WHAT IS NEEDED :: Filter the data below for the string "textbf" and copy each matching line.
-- -- --
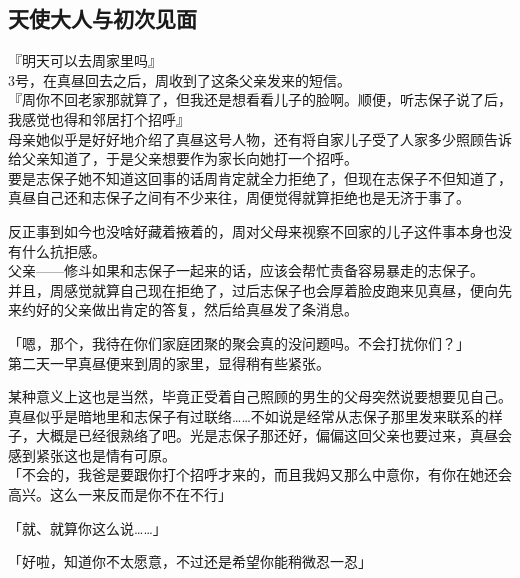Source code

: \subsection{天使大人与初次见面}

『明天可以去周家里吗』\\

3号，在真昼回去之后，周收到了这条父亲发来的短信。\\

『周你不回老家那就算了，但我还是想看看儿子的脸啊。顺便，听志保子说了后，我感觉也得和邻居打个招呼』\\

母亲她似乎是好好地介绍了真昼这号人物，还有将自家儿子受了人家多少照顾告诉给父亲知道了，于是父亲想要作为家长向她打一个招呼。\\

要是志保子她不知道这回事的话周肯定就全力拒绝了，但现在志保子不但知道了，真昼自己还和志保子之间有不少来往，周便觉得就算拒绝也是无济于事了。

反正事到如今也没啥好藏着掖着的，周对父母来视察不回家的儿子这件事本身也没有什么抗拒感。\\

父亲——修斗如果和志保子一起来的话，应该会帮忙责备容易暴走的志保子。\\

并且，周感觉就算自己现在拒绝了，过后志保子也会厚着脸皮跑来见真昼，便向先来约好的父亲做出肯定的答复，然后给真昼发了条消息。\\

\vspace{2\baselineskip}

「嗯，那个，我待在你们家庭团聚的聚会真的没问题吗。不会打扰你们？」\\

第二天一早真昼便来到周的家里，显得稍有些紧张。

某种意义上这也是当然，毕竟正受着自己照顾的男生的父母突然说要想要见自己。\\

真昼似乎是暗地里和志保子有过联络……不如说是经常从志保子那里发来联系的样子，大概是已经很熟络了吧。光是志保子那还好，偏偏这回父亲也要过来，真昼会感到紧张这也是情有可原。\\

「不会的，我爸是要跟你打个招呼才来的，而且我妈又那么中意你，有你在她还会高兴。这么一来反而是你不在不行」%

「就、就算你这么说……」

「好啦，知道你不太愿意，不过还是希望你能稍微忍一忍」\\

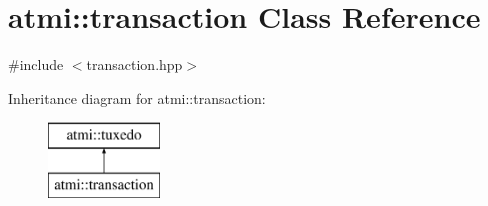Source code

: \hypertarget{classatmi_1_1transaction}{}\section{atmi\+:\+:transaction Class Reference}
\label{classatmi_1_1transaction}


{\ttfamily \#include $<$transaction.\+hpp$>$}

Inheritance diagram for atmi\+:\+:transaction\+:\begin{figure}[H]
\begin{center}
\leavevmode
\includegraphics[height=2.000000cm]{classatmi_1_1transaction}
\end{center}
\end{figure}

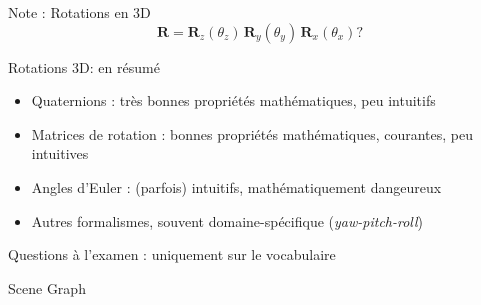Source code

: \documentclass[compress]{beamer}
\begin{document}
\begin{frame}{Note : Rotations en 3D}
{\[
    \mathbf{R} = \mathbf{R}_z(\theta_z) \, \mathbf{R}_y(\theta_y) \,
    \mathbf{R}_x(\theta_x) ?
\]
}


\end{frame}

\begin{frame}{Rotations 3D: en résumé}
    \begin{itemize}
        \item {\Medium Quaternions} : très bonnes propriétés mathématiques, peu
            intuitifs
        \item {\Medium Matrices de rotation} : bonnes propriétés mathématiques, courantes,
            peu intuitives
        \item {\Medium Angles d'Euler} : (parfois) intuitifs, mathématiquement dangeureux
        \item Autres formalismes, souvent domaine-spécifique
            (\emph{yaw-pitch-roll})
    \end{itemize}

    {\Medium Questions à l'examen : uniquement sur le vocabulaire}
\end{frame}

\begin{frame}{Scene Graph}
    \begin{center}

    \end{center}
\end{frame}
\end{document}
-- -- --
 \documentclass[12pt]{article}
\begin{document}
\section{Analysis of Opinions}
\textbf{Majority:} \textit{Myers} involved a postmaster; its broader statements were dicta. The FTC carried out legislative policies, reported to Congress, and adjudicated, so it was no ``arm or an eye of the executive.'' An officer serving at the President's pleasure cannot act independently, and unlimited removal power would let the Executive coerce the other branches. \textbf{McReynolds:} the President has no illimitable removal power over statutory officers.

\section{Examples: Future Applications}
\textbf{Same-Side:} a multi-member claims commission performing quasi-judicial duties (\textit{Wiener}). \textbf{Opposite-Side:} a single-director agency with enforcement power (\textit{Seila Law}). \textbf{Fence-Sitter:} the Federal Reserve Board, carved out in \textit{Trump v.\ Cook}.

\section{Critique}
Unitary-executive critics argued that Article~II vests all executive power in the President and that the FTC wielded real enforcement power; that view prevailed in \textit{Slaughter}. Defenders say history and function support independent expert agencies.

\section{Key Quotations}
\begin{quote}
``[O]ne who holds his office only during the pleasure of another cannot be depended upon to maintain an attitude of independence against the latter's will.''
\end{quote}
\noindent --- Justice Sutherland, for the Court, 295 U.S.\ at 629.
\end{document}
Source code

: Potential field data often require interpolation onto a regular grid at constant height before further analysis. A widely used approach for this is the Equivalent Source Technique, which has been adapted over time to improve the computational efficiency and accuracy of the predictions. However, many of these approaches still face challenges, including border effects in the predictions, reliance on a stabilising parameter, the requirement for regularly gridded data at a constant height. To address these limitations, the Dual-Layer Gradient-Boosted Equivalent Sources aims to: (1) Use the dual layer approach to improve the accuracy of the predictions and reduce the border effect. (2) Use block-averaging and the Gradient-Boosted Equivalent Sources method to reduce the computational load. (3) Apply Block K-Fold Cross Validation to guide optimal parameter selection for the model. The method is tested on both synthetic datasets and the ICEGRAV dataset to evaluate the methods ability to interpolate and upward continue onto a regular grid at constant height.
-- -- --
SOLUTION TO THIS EXERCISE ::
\textbf{Majority:} \textit{Myers} involved a postmaster; its broader statements were dicta. The FTC carried out legislative policies, reported to Congress, and adjudicated, so it was no ``arm or an eye of the executive.'' An officer serving at the President's pleasure cannot act independently, and unlimited removal power would let the Executive coerce the other branches. \textbf{McReynolds:} the President has no illimitable removal power over statutory officers.
\textbf{Same-Side:} a multi-member claims commission performing quasi-judicial duties (\textit{Wiener}). \textbf{Opposite-Side:} a single-director agency with enforcement power (\textit{Seila Law}). \textbf{Fence-Sitter:} the Federal Reserve Board, carved out in \textit{Trump v.\ Cook}.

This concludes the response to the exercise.